The Photographic Performance 2018 / Deborah Sfez

This is the fourth in a series of blog posts, conversations, focusing on the many entries we received for our call “The Photographic Performance 2018”.  Deborah Sfez’s exhibition “The Mummies from Dresden” was in the gallery from August 3 to September 2, 2018.

“Photography, for me, means a creative research. It is a tool in the process of creating an image. I believe that the strongest and quickest way to communicate an idea is through an Image. This year I found in Dresden (Germany) a small Album with very small pictures of a German family during the years of World War II 1930-1948. I photographed them again digitally and covered all the faces with handmade red embroidery to make them anonymous and look like Mummies. There are no evidences of any war in the pictures, no soldiers, no signs of destruction, only peaceful photos of a traditional German family of those years, except one picture of 1947 showing a couple on their wedding day sitting on a bench while behind them we notice two buildings: on the right a building in good shape and on the left a completely destroyed one and this is the location they have chosen for their wedding photo to show to their children.

I have decided to give these little photos a new life and shoot them again with a digital camera, enlarge them and cover all the faces with red embroidery, first technically to cover their identity, make them unrecognizable and anonymous, by erasing their identity they become like marionettes all alike and we can concentrate on their body attitude and the way they are dressed up, their posture and the fashionable looks of their time. These members of one family become like corps with no faces like Mummies of an ancient time. In ancient Egypt they believed that when a person died it was the beginning of a long journey for her, therefore they believed the body should be preserved, wrapped up in many layers of resin coated linen cloth to keep the moist away and prevent the body from decomposing after death.

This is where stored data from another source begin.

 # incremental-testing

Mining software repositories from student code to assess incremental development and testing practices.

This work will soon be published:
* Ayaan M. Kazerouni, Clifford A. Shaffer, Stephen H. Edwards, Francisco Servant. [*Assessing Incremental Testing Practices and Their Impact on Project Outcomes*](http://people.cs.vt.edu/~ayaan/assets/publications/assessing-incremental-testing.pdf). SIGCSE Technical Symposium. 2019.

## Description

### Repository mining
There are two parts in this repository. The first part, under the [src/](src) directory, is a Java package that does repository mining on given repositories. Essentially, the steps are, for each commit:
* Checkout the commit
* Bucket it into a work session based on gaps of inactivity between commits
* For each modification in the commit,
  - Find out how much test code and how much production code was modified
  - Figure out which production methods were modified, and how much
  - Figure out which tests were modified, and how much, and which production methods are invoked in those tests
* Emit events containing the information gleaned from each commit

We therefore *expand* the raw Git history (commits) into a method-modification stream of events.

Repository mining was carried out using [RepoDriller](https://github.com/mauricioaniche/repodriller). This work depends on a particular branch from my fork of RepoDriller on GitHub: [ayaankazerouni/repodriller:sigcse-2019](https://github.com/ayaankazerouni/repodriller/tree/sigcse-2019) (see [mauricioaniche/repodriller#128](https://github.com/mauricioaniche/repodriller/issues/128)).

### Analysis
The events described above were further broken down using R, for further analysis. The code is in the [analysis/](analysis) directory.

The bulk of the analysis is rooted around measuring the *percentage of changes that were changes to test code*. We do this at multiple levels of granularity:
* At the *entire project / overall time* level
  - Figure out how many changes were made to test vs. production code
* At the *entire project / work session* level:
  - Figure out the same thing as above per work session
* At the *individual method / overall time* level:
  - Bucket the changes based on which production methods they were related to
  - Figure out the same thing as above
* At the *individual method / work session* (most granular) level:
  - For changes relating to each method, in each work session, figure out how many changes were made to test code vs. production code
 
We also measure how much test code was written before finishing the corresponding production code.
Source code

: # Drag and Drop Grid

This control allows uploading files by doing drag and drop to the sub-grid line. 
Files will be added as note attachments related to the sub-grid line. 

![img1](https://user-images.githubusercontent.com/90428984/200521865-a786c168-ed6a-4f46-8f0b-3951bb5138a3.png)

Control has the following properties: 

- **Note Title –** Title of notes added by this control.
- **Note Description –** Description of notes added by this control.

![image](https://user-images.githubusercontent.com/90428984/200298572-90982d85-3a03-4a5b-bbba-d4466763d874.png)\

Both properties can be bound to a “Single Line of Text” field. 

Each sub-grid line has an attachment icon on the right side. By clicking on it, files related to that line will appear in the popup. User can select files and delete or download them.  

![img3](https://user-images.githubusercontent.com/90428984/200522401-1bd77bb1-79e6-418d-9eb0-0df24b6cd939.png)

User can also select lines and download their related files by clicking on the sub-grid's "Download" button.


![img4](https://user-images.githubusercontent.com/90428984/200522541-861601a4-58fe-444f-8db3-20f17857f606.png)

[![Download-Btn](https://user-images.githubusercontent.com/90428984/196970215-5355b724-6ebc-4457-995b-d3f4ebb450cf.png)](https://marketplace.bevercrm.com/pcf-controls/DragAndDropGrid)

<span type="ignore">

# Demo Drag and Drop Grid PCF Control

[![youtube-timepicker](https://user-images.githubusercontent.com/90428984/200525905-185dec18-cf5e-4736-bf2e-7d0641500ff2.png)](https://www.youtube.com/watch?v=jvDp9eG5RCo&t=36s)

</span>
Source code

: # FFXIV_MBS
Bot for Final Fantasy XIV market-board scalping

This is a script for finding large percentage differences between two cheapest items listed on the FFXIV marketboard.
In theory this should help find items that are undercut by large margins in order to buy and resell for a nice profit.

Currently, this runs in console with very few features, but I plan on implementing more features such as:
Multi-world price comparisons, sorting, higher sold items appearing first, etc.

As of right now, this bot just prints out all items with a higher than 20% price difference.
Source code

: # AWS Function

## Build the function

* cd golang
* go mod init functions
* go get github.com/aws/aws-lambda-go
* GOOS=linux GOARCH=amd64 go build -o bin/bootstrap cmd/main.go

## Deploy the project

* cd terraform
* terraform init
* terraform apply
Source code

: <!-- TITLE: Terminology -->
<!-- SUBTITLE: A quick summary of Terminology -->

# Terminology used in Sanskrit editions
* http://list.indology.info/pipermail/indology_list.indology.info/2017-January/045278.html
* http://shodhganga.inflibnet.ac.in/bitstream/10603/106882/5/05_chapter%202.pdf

I certainly think that photography is a living evidence of its dead subjects. Therefore by “injecting” red thread into the photography paper I add a material that, like for the Mummies, preserve the photography, as a living material piece of an artistic document, that starts a journey in the eye of the viewer and goes beyond the photography and deals with the essence of the media itself. Now we have a series of unknown existences in a known historical period that lead me to asking myself many questions like: what is a Family Album? What is photography? What is the role of photography as a historical document? Can we trust it? What do people choose to show in their albums and what do they choose to omit? These are hard, disturbing questions dealing with truth, honesty, education to the next generation, memory and truthful history narrating.”